-- EXERCISE PROMPT --
Below are entries. Copy exactly the lines running from the line that holds "To the bois" to the line that holds "Finally, Clara, none", with both ends included.

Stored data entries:
>>>>
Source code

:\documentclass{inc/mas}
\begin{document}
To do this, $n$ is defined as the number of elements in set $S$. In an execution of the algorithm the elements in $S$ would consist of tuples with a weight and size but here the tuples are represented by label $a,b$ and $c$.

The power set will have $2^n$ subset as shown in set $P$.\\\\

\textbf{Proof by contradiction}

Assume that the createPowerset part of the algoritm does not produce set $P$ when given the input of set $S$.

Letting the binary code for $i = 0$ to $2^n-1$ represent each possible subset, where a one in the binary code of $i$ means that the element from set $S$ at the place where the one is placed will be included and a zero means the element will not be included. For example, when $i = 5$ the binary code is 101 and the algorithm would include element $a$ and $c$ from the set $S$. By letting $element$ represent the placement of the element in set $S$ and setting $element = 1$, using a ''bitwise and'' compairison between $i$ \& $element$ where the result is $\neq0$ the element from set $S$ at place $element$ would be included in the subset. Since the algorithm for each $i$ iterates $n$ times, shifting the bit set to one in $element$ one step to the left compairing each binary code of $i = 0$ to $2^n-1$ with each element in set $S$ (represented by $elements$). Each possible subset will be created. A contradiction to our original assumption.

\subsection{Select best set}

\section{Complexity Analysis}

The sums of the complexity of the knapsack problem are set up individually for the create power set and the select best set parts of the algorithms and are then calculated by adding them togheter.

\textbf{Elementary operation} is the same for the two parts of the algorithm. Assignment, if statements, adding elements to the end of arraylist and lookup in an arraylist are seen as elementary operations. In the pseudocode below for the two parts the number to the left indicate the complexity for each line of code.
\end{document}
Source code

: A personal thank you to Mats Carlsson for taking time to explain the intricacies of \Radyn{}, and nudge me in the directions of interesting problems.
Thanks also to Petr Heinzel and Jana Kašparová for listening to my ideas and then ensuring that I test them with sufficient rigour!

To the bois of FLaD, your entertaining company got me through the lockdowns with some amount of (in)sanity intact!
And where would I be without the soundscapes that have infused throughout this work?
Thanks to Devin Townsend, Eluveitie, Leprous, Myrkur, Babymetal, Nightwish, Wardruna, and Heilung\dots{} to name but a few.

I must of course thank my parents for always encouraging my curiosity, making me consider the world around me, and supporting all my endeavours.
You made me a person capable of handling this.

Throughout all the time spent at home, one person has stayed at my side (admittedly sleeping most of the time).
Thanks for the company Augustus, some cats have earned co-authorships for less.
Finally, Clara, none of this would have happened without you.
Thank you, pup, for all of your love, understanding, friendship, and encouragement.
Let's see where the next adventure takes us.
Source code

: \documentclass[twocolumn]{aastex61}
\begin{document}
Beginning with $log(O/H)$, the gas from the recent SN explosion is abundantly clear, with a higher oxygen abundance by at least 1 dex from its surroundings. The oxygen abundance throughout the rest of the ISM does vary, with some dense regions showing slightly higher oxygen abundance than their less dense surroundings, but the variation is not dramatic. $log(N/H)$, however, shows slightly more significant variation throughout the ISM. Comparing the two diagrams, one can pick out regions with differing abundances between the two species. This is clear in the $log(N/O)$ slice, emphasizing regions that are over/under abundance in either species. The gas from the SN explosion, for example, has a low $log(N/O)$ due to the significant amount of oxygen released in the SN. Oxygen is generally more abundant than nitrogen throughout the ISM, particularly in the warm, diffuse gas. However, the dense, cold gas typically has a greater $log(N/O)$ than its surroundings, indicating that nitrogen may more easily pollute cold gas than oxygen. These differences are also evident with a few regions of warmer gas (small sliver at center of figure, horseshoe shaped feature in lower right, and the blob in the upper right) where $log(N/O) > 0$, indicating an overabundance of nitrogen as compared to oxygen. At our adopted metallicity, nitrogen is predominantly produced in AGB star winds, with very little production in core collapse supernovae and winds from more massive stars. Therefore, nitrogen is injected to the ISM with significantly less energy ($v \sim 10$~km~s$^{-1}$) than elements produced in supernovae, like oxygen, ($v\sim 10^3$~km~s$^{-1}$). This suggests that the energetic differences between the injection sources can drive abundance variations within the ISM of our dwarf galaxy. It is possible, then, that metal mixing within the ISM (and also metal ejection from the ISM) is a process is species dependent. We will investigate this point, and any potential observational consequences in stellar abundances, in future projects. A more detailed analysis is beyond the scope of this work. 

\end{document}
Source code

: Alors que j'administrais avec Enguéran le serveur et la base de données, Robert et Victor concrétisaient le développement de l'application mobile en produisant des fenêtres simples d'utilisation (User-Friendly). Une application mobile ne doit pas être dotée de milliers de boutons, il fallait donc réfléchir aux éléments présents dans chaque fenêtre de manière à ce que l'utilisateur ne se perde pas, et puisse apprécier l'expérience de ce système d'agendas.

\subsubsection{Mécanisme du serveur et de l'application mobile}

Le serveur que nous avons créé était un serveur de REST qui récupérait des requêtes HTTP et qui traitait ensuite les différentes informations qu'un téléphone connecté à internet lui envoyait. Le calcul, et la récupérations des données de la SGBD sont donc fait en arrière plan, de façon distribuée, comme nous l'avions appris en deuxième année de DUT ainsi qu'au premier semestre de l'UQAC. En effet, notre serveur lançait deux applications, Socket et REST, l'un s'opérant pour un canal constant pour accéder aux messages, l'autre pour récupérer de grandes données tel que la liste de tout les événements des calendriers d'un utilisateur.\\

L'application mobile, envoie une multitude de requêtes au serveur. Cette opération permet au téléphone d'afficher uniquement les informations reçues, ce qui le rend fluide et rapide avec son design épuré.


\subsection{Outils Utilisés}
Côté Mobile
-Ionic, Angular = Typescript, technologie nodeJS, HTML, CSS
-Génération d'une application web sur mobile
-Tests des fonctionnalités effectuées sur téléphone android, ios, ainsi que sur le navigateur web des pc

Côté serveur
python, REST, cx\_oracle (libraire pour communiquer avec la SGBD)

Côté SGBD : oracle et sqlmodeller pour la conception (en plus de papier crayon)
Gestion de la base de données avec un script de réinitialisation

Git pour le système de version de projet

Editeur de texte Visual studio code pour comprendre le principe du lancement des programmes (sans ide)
<<<<
-- RESPONSE TO THIS EXERCISE --
To the bois of FLaD, your entertaining company got me through the lockdowns with some amount of (in)sanity intact!
And where would I be without the soundscapes that have infused throughout this work?
Thanks to Devin Townsend, Eluveitie, Leprous, Myrkur, Babymetal, Nightwish, Wardruna, and Heilung\dots{} to name but a few.

I must of course thank my parents for always encouraging my curiosity, making me consider the world around me, and supporting all my endeavours.
You made me a person capable of handling this.

Throughout all the time spent at home, one person has stayed at my side (admittedly sleeping most of the time).
Thanks for the company Augustus, some cats have earned co-authorships for less.
Finally, Clara, none of this would have happened without you.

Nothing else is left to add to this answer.